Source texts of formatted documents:
- Opening Delimiter -
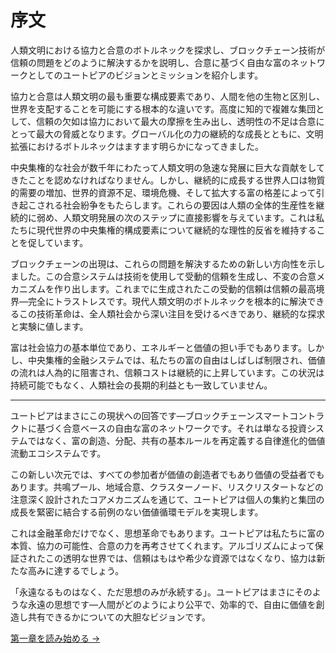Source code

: # 序文

人類文明における協力と合意のボトルネックを探求し、ブロックチェーン技術が信頼の問題をどのように解決するかを説明し、合意に基づく自由な富のネットワークとしてのユートピアのビジョンとミッションを紹介します。

協力と合意は人類文明の最も重要な構成要素であり、人間を他の生物と区別し、世界を支配することを可能にする根本的な違いです。高度に知的で複雑な集団として、信頼の欠如は協力において最大の摩擦を生み出し、透明性の不足は合意にとって最大の脅威となります。グローバル化の力の継続的な成長とともに、文明拡張におけるボトルネックはますます明らかになってきました。

中央集権的な社会が数千年にわたって人類文明の急速な発展に巨大な貢献をしてきたことを認めなければなりません。しかし、継続的に成長する世界人口は物質的需要の増加、世界的資源不足、環境危機、そして拡大する富の格差によって引き起こされる社会紛争をもたらします。これらの要因は人類の全体的生産性を継続的に弱め、人類文明発展の次のステップに直接影響を与えています。これは私たちに現代世界の中央集権的構成要素について継続的な理性的反省を維持することを促しています。

ブロックチェーンの出現は、これらの問題を解決するための新しい方向性を示しました。この合意システムは技術を使用して受動的信頼を生成し、不変の合意メカニズムを作り出します。これまでに生成されたこの受動的信頼は信頼の最高境界—完全にトラストレスです。現代人類文明のボトルネックを根本的に解決できるこの技術革命は、全人類社会から深い注目を受けるべきであり、継続的な探求と実験に値します。

富は社会協力の基本単位であり、エネルギーと価値の担い手でもあります。しかし、中央集権的金融システムでは、私たちの富の自由はしばしば制限され、価値の流れは人為的に阻害され、信頼コストは継続的に上昇しています。この状況は持続可能でもなく、人類社会の長期的利益とも一致していません。

---

ユートピアはまさにこの現状への回答です—ブロックチェーンスマートコントラクトに基づく合意ベースの自由な富のネットワークです。それは単なる投資システムではなく、富の創造、分配、共有の基本ルールを再定義する自律進化的価値流動エコシステムです。

この新しい次元では、すべての参加者が価値の創造者でもあり価値の受益者でもあります。共鳴プール、地域合意、クラスターノード、リスクリスタートなどの注意深く設計されたコアメカニズムを通じて、ユートピアは個人の集約と集団の成長を緊密に結合する前例のない価値循環モデルを実現します。

これは金融革命だけでなく、思想革命でもあります。ユートピアは私たちに富の本質、協力の可能性、合意の力を再考させてくれます。アルゴリズムによって保証されたこの透明な世界では、信頼はもはや希少な資源ではなくなり、協力は新たな高みに達するでしょう。

「永遠なるものはなく、ただ思想のみが永続する」。ユートピアはまさにそのような永遠の思想です—人間がどのようにより公平で、効率的で、自由に価値を創造し共有できるかについての大胆なビジョンです。

[第一章を読み始める →](/ja/whitepaper/chapter1/)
- Closing Delimiter -
• Assigned task
Give back every record exactly, dropping its pictures.

• Task solution
Source code

: # 序文

人類文明における協力と合意のボトルネックを探求し、ブロックチェーン技術が信頼の問題をどのように解決するかを説明し、合意に基づく自由な富のネットワークとしてのユートピアのビジョンとミッションを紹介します。

協力と合意は人類文明の最も重要な構成要素であり、人間を他の生物と区別し、世界を支配することを可能にする根本的な違いです。高度に知的で複雑な集団として、信頼の欠如は協力において最大の摩擦を生み出し、透明性の不足は合意にとって最大の脅威となります。グローバル化の力の継続的な成長とともに、文明拡張におけるボトルネックはますます明らかになってきました。

中央集権的な社会が数千年にわたって人類文明の急速な発展に巨大な貢献をしてきたことを認めなければなりません。しかし、継続的に成長する世界人口は物質的需要の増加、世界的資源不足、環境危機、そして拡大する富の格差によって引き起こされる社会紛争をもたらします。これらの要因は人類の全体的生産性を継続的に弱め、人類文明発展の次のステップに直接影響を与えています。これは私たちに現代世界の中央集権的構成要素について継続的な理性的反省を維持することを促しています。

ブロックチェーンの出現は、これらの問題を解決するための新しい方向性を示しました。この合意システムは技術を使用して受動的信頼を生成し、不変の合意メカニズムを作り出します。これまでに生成されたこの受動的信頼は信頼の最高境界—完全にトラストレスです。現代人類文明のボトルネックを根本的に解決できるこの技術革命は、全人類社会から深い注目を受けるべきであり、継続的な探求と実験に値します。

富は社会協力の基本単位であり、エネルギーと価値の担い手でもあります。しかし、中央集権的金融システムでは、私たちの富の自由はしばしば制限され、価値の流れは人為的に阻害され、信頼コストは継続的に上昇しています。この状況は持続可能でもなく、人類社会の長期的利益とも一致していません。

---

ユートピアはまさにこの現状への回答です—ブロックチェーンスマートコントラクトに基づく合意ベースの自由な富のネットワークです。それは単なる投資システムではなく、富の創造、分配、共有の基本ルールを再定義する自律進化的価値流動エコシステムです。

この新しい次元では、すべての参加者が価値の創造者でもあり価値の受益者でもあります。共鳴プール、地域合意、クラスターノード、リスクリスタートなどの注意深く設計されたコアメカニズムを通じて、ユートピアは個人の集約と集団の成長を緊密に結合する前例のない価値循環モデルを実現します。

これは金融革命だけでなく、思想革命でもあります。ユートピアは私たちに富の本質、協力の可能性、合意の力を再考させてくれます。アルゴリズムによって保証されたこの透明な世界では、信頼はもはや希少な資源ではなくなり、協力は新たな高みに達するでしょう。

「永遠なるものはなく、ただ思想のみが永続する」。ユートピアはまさにそのような永遠の思想です—人間がどのようにより公平で、効率的で、自由に価値を創造し共有できるかについての大胆なビジョンです。

[第一章を読み始める →](/ja/whitepaper/chapter1/)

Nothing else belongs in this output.